The proposal is unlikely to gain traction in the Financial Services Committee, where Republican Chairman Jeb Hensarling has offered a bill that would almost entirely privatize the mortgage market. The Hensarling bill hasn’t gained enough support for a full House vote.
House Democrats have been split on the best way forward for a housing overhaul.
The Senate Banking Committee is working on bipartisan legislation that would wind down Fannie Mae and Freddie Mac.
SEC Said to Weigh Industry’s Retail Exemption in Money-Fund Rule
Securities regulators are considering a change in how they exempt retail investors from proposed restrictions on money- market mutual funds after fund companies complained the original plan was too onerous, according to three people familiar with the matter.
The new plan would allow retail funds that have only individuals as shareholders to keep their stable $1 share price, according to the people, who asked to not be named because the plan isn’t public. The Securities and Exchange Commission initially proposed defining retail funds as those limiting an investor’s redemptions to $1 million a day.
Under a rule proposal issued in June, money funds investing in corporate debt and catering to institutional investors would have to move to a floating-share price.
The SEC has “caved” to the money-market industry, Arthur Levitt, a former SEC chairman and an adviser to Goldman Sachs Group Inc., said in an interview on Bloomberg Radio.
SEC Chairman Mary Jo White said the rule will be voted on this year.
Draghi Says Bank of Spain Should Allow Review of Conflict Rules
European Central Bank President Mario Draghi said in a letter on the central bank’s website that Bank of Spain should revise its rules for supervisors on conflicts of interest to ensure consistency as the euro area centralizes oversight of lenders.
Bank of Spain began its review of the rules after the decision by ex-regulation chief Jose Maria Roldan to seek a lobbying position was questioned by Economy Minister Luis de Guindos. The Spanish Banking Association accepted Roldan’s candidacy this month, and its members will vote April 22 on the appointment.

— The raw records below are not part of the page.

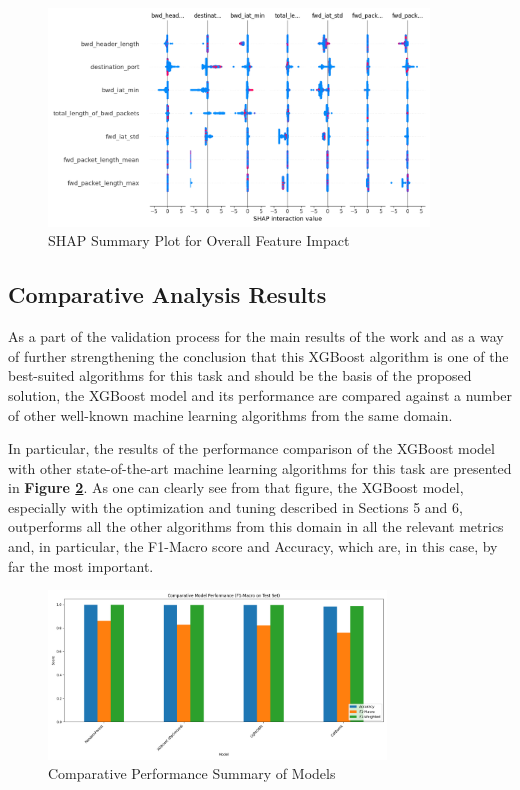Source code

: \begin{figure}[H]
	\centering
	\includegraphics[width=0.9\textwidth]{assets/figures/results/shap_summary_plot_overall.png}
	\caption{SHAP Summary Plot for Overall Feature Impact}
	\label{fig:shap_summary_plot}
\end{figure}

\subsection{Comparative Analysis Results}

As a part of the validation process for the main results of the work and as a way of further strengthening the conclusion that this XGBoost algorithm is one of the best-suited algorithms for this task and should be the basis of the proposed solution, the XGBoost model and its performance are compared against a number of other well-known machine learning algorithms from the same domain.

In particular, the results of the performance comparison of the XGBoost model with other state-of-the-art machine learning algorithms for this task are presented in \textbf{Figure \ref{fig:comparative_performance_summary}}. As one can clearly see from that figure, the XGBoost model, especially with the optimization and tuning described in Sections 5 and 6, outperforms all the other algorithms from this domain in all the relevant metrics and, in particular, the F1-Macro score and Accuracy, which are, in this case, by far the most important.

\begin{figure}[H]
	\centering
	\includegraphics[width=0.8\textwidth]{assets/figures/results/comparative_performance_summary.png}
	\caption{Comparative Performance Summary of Models}
	\label{fig:comparative_performance_summary}
\end{figure}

Two Libor Traders Face Fines From U.K. Watchdog as Number Grows
U.K. Financial Conduct Authority published penalty notices against two more traders for misconduct in relation to the London interbank offered rate.
One manager and one trader at a bank attempted to manipulate Libor benchmark submissions over two years, the regulator said. The FCA doesn’t name the individuals in the notices, which outline regulatory breaches that may lead to fines or bans against working in the industry.
Both traders made requests to their bank’s benchmark submitters to change rates, according to the regulator.
The FCA has issued seven penalty notices in relation to Libor.
Firms including Barclays Plc and UBS AG have been collectively fined about $6 billion for manipulating Libor and related benchmarks. Prosecutors and regulators around the world are investigating whether firms colluded to rig rates to benefit their own derivatives trades.
‘Remorseful’ SAC Urges Approval of U.S. Insider Trading Pact
SAC Capital Advisors LP urged a federal judge to approve its record $1.8 billion insider-trading settlement with the government, saying the firm is “deeply remorseful” for the illegal acts of its employees.
SAC lawyer Martin Klotz asked U.S. District Judge Laura Taylor Swain in a two-page letter yesterday to sign off on the agreement, which also calls for the firm to close its investment advisory business. A sentencing hearing before Swain is scheduled for April 10 in Manhattan.
Four SAC units were indicted last year, accused of reaping hundreds of millions of dollars in illegal profit through insider trades by employees dating to 1999. Founder Steven A. Cohen, 57, faces an administrative action by the Securities and Exchange Commission alleging he failed to supervise the hedge fund’s activities. Eight current or former SAC employees have been convicted of insider trading charges. Cohen has denied wrongdoing and isn’t accused of a crime.
Under the settlement, SAC will become a firm managing only Cohen’s personal wealth.
The criminal case is U.S. v. SAC Capital Advisors LP, 13-cr-00541, U.S. District Court, Southern District of New York (Manhattan). The civil case is U.S. v. SAC Capital Advisors LP, 1:13-cv-5182, U.S. District Court, Southern District of New York (Manhattan). The investor suit is Kaplan v. SAC Capital Advisors LP, 12-cv-09350, U.S. District Court, Southern District of New York (Manhattan).